OCR apps that are driven by artificial intelligence are capable of improving over time. They familiarize themselves with the type of documents and data that you are feeding into the system and use that experience to improve the quality of the data over time. AI makes OCR systems, which are already a big improvement in terms of accuracy over manual-entry, even more impressive and reliable for data collection. Their ability to self-learn allows them to custom-tailor their processes to your company’s files and data types.

 

OS and Software Platform Considerations

 

With OCR apps, the OS and platform that you are using is an important consideration. If your company provides mobile devices to your workforce, what OS do the devices use? You have to make sure that the OCR system that you choose provides a high-quality app for that particular operating system. Most apps will offer versions for both iOS and Android devices, but there may be differences in the quality of the app.

 

If the app that you are interested in comes with a free trial, it’s always a good idea to try it out and see if it would be a good fit. It can be difficult to gauge the quality of a mobile app (or even an SDK) without trying it out first.

 

A Clean and Consistent User-Interface

 

A primary consideration for any AI-powered OCR app that you choose should be a clean and consistent user-interface. If you will have many employees using the app, an app with a simple design will limit the amount of training and re-training you’ll have to provide to begin using the app in your business processes.

 

A clean interface also helps to cut down on mistakes and usage errors, while improving the speed of data capture.
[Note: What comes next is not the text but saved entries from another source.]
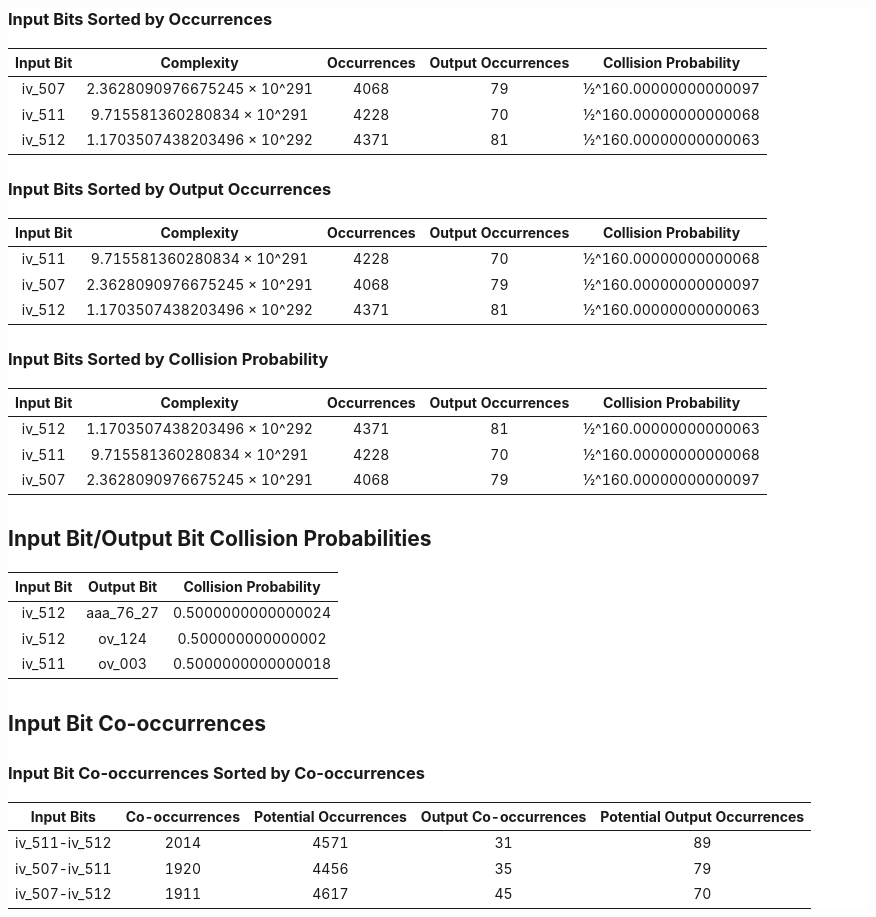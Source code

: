 ### Input Bits Sorted by Occurrences

| Input Bit | Complexity | Occurrences | Output Occurrences | Collision Probability |
|:---------:|:----------:|:-----------:|:------------------:|:---------------------:|
| iv_507 | 2.3628090976675245 × 10^291 | 4068 | 79 | ½^160.00000000000097 |
| iv_511 | 9.715581360280834 × 10^291 | 4228 | 70 | ½^160.00000000000068 |
| iv_512 | 1.1703507438203496 × 10^292 | 4371 | 81 | ½^160.00000000000063 |

### Input Bits Sorted by Output Occurrences

| Input Bit | Complexity | Occurrences | Output Occurrences | Collision Probability |
|:---------:|:----------:|:-----------:|:------------------:|:---------------------:|
| iv_511 | 9.715581360280834 × 10^291 | 4228 | 70 | ½^160.00000000000068 |
| iv_507 | 2.3628090976675245 × 10^291 | 4068 | 79 | ½^160.00000000000097 |
| iv_512 | 1.1703507438203496 × 10^292 | 4371 | 81 | ½^160.00000000000063 |

### Input Bits Sorted by Collision Probability

| Input Bit | Complexity | Occurrences | Output Occurrences | Collision Probability |
|:---------:|:----------:|:-----------:|:------------------:|:---------------------:|
| iv_512 | 1.1703507438203496 × 10^292 | 4371 | 81 | ½^160.00000000000063 |
| iv_511 | 9.715581360280834 × 10^291 | 4228 | 70 | ½^160.00000000000068 |
| iv_507 | 2.3628090976675245 × 10^291 | 4068 | 79 | ½^160.00000000000097 |

## Input Bit/Output Bit Collision Probabilities

| Input Bit | Output Bit | Collision Probability |
|:---------:|:----------:|:---------------------:|
| iv_512 | aaa_76_27 | 0.5000000000000024 |
| iv_512 | ov_124 | 0.500000000000002 |
| iv_511 | ov_003 | 0.5000000000000018 |

## Input Bit Co-occurrences

### Input Bit Co-occurrences Sorted by Co-occurrences

| Input Bits | Co-occurrences | Potential Occurrences | Output Co-occurrences | Potential Output Occurrences |
|:----------:|:--------------:|:---------------------:|:---------------------:|:----------------------------:|
| iv_511-iv_512 | 2014 | 4571 | 31 | 89 |
| iv_507-iv_511 | 1920 | 4456 | 35 | 79 |
| iv_507-iv_512 | 1911 | 4617 | 45 | 70 |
It may be a good idea to roll out the app to a small test group within your company to collect feedback before making a decision that could affect your company as a whole.

 

Language Support

 

Does your company collect data in multiple languages? If you do, it is critical that you find an OCR app that offers support for every required language. You don’t want to have a different set of processes for collecting data in each language if you can avoid it. Additionally, you’ll want to make sure that there isn’t a big difference in the quality of data capture between different languages. Xtracta supports dozens of languages, making it the perfect solution for companies that work with customers worldwide.

 

Accuracy and Flexibility

 

An OCR system’s feasibility is determined by its accuracy. How accurate is the OCR app? Is it able to parse and collect data from many different document types? Take into account the main sources of data within your company and make sure that any app that you choose is able to collect data from those file types and others, giving your company the flexibility it needs to expand without worrying about how you will collect new types of data.